Brent: near-term prospects
The current week, among other things, is marked by increased volatility in the oil market.
Last Wednesday, the Energy Information Administration (EIA) of the US Department of Energy announced an increase in oil reserves in the country in the week of March 13-19 by 1.9 million barrels (gasoline stocks increased by 200,000 barrels, and stocks of distillates - by 3.8 million barrels).

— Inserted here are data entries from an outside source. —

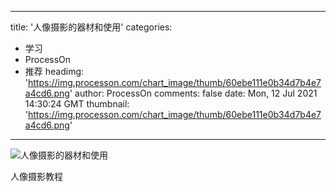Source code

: 
---
title: '人像摄影的器材和使用'
categories: 
 - 学习
 - ProcessOn
 - 推荐
headimg: 'https://img.processon.com/chart_image/thumb/60ebe111e0b34d7b4e7a4cd6.png'
author: ProcessOn
comments: false
date: Mon, 12 Jul 2021 14:30:24 GMT
thumbnail: 'https://img.processon.com/chart_image/thumb/60ebe111e0b34d7b4e7a4cd6.png'
---

<div>   
<img class="thumb" alt="人像摄影的器材和使用" src="https://img.processon.com/chart_image/thumb/60ebe111e0b34d7b4e7a4cd6.png" referrerpolicy="no-referrer">
<p>人像摄影教程</p>  
</div>
            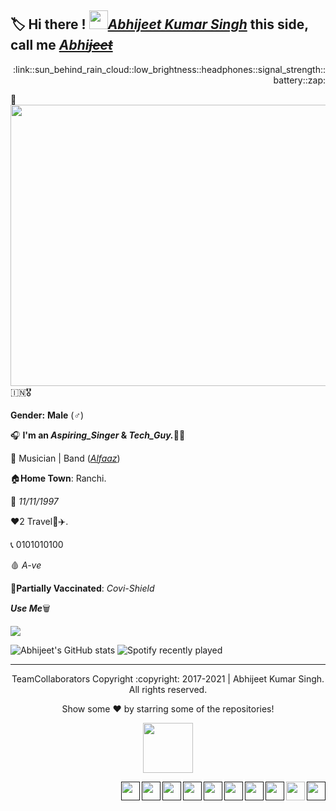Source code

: ## :label: Hi there ! <img src="https://raw.githubusercontent.com/MartinHeinz/MartinHeinz/master/wave.gif" width="30px">[_Abhijeet Kumar Singh_](https://github.com/its-AbhijeetKumar/its-AbhijeetKumar/files/7156469/Resume_Olivee1.pdf) this side, call me [_Abhi~~jeet~~_](https://github.com/its-AbhijeetKumar/its-AbhijeetKumar/files/7156469/Resume_Olivee1.pdf)

<p align ="right" >:link::sun_behind_rain_cloud::low_brightness::headphones::signal_strength::battery::zap:</p>

:pushpin:
<img align="right" width="600" height="450" src="https://user-images.githubusercontent.com/79626965/133881400-12f08693-4ccc-4fa2-a433-30035ea4cce9.gif">

:india::medal_military:

**Gender:** **Male** (:male_sign:)

:headphones: **I'm an _Aspiring_Singer_ & _Tech_Guy._**:man_technologist:

:briefcase: Musician | Band ([_Alfaaz_]())

:house:**Home Town**: Ranchi.

:confetti_ball: *11/11/1997*

:heart:2 Travel:tokyo_tower::airplane:.

:telephone_receiver: 0101010100

:drop_of_blood: *A-ve*

:syringe:**Partially Vaccinated**: *Covi-Shield*     

**_Use Me_**:wastebasket:

<a href="https://github.com/its-AbhijeetKumar/github-readme-stats">
  <img align="center" src="https://github-readme-stats.vercel.app/api/pin/?username=its-AbhijeetKumar&repo=github-readme-stats" />
</a>

![Abhijeet's GitHub stats](https://github-readme-stats.vercel.app/api?username=its-AbhijeetKumar&show_icons=true&theme=dark)
![Spotify recently played](https://spotify-recently-played-readme.vercel.app/api?user=jeffreyca16&count=3)

<hr>

<p align="center">
  TeamCollaborators Copyright :copyright: 2017-2021 | Abhijeet Kumar Singh. All rights reserved.
</p> 

<p align="center">
  Show some ❤️ by starring some of the repositories!
<p align="center">
  <img width="80" height="80" src="https://user-images.githubusercontent.com/79626965/133842711-f3f67127-1fcf-491e-a6fe-1376a562ad2c.png"/>
</p>

[<img align="right" width="30" height="30" src="https://user-images.githubusercontent.com/79626965/133871887-f15f728a-7143-4762-93dc-3e87dea27bf5.png">]()
[<img align="right" width="30" height="30" src="https://user-images.githubusercontent.com/79626965/133849117-181bf0d9-90d6-4413-b802-5cbd1f13edd9.png"/>](https://github.com/its-AbhijeetKumar/its-AbhijeetKumar/files/7188283/What.s.App.Number.docx)
[<img align="right" width="30" height="30" src="https://user-images.githubusercontent.com/79626965/133850121-067939f8-c4b8-4fd9-ae64-2aa7e1a81383.png">]()
[<img align="right" width="30" height="30" src="https://user-images.githubusercontent.com/79626965/133839644-ba1b91ad-f37d-4e3f-8a6e-329ed1bb5bd8.png">]()
[<img align="right" width="30" height="30" src="https://user-images.githubusercontent.com/79626965/133839566-e4454150-70e1-40e8-ac9e-1b78caad9c96.png">]()
[<img align="right" width="30" height="30" src="https://user-images.githubusercontent.com/79626965/133841524-7cfd088f-39e1-4607-a4e6-353b862f5128.png">]()
[<img align="right" width="30" height="30" src="https://user-images.githubusercontent.com/79626965/133837395-d9041459-4943-4e4b-b553-72f654d5c520.png">]()
[<img align="right" width="30" height="30" src="https://user-images.githubusercontent.com/79626965/133845883-df30a8d8-6752-436e-86d6-643e8416ecb6.png">]()
[<img align="right" width="30" height="30" src="https://user-images.githubusercontent.com/79626965/133846326-d863fc46-ea95-4bcb-9c3b-db146edfedd8.png">]()
[<img align="right" width="30" height="30" src="https://user-images.githubusercontent.com/79626965/133881932-8bb52b6f-202e-4637-a5dd-cbdd85a417ea.png">]()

Thus, US oil inventories rose for five consecutive weeks.
However, oil market participants ignored this negative factor for oil prices and focused on the situation in the Suez Canal, where a container ship ran aground, suspending oil transportation. As reported in Bloomberg, it is likely to be possible to free the channel only on Sunday or Monday at the peak of the tide.
Oil market participants also for some time abstracted from the information about the increase in the number of new COVID cases in a number of European countries and emerging economies countries, such as India and Brazil, where oil consumption is an important factor for the oil market. India's daily increase in cases was the strongest this year, and Brazil became the second country to surpass 300,000 coronavirus deaths, the Associated Press and the BBC reported on Wednesday.
The outlook for the global economy has worsened, including due to the new wave of coronavirus, which may negatively affect the prospects for the oil market.
Today oil quotes are growing, however, according to the results of the week that has not yet ended, they remain in negative territory.
Meanwhile, the dollar remains positive, receiving support from the growing yields on US government bonds.
Yesterday, the DXY dollar index rose to a new local high of 92.94, which is in line with the levels of November 2020. After declining earlier in the week, the yield on 10-year US Treasuries is rising again today and now stands at 1.655% versus 1.754%, a local multi-month high reached last week.
As of this writing, DXY dollar futures are traded near 92.73 mark, retreating from yesterday's intra-weekly and local highs of 92.94. In turn, the decline in the dollar is reflected in the rise in commodity prices, in particular, oil, which is quoted in US dollars.
Nevertheless, the strengthening of the dollar continues to gain momentum. The United States is better than others in coping with the coronavirus pandemic, judging by the statistics of the country's vaccination campaign. The dollar gained support yesterday after the release of data that indicated a continued recovery in the US labor market. The number of initial applications for unemployment benefits in the country for the week of March 13-20 fell to its lowest since the beginning of the pandemic, amounting to 684,000 against 781,000 a week earlier.
The dollar also gained support on Thursday after Joe Biden held his first press conference as president of the United States. Biden promised 6% GDP growth and set a goal to provide the population with 200 million doses of vaccine within 100 days of the presidency.
In addition to strong macroeconomic statistics from the US, the dollar is also strengthening against the backdrop of a new round of deterioration in relations between Washington and Beijing.
Signs of economic recovery, the expected rise in interest rates and acceleration of inflation provoke a shift in investor demand towards the dollar, which, in addition, also continues to act as a defensive asset against the backdrop of a worsening epidemiological situation in several countries due to the coronavirus. New lockdowns in Europe, which is the largest consumer of oil, and in key emerging economies such as India and Brazil, are increasing demand for defensive assets and negatively affecting oil prices.
Today, as usual, oil market participants will follow the publication (at 17:00 GMT) of the weekly data of the oilfield services company Baker Hughes on the number of active drilling rigs in the United States. After their number reached 888 in November 2019, the number of active drilling rigs in the United States subsequently began to decline, and in March 2020, the pace of closure of oil rigs accelerated significantly due to a sharp decline in oil prices.
On the week before last, their number was 411 (against 402, 403, 309, 305, 306, 299, 295, 287, 275 in the previous reporting periods). It is obvious that the number of oil companies in the US is growing again, which is a negative factor for oil prices. Another rise is likely to have a negative impact on oil quotes, but, most likely, only in the short term.
In fact, the dynamics of the oil market at the moment will be determined by the dynamics of the dollar and stock indices, the volume of production and oil reserves in the world, as well as information regarding the situation with the coronavirus.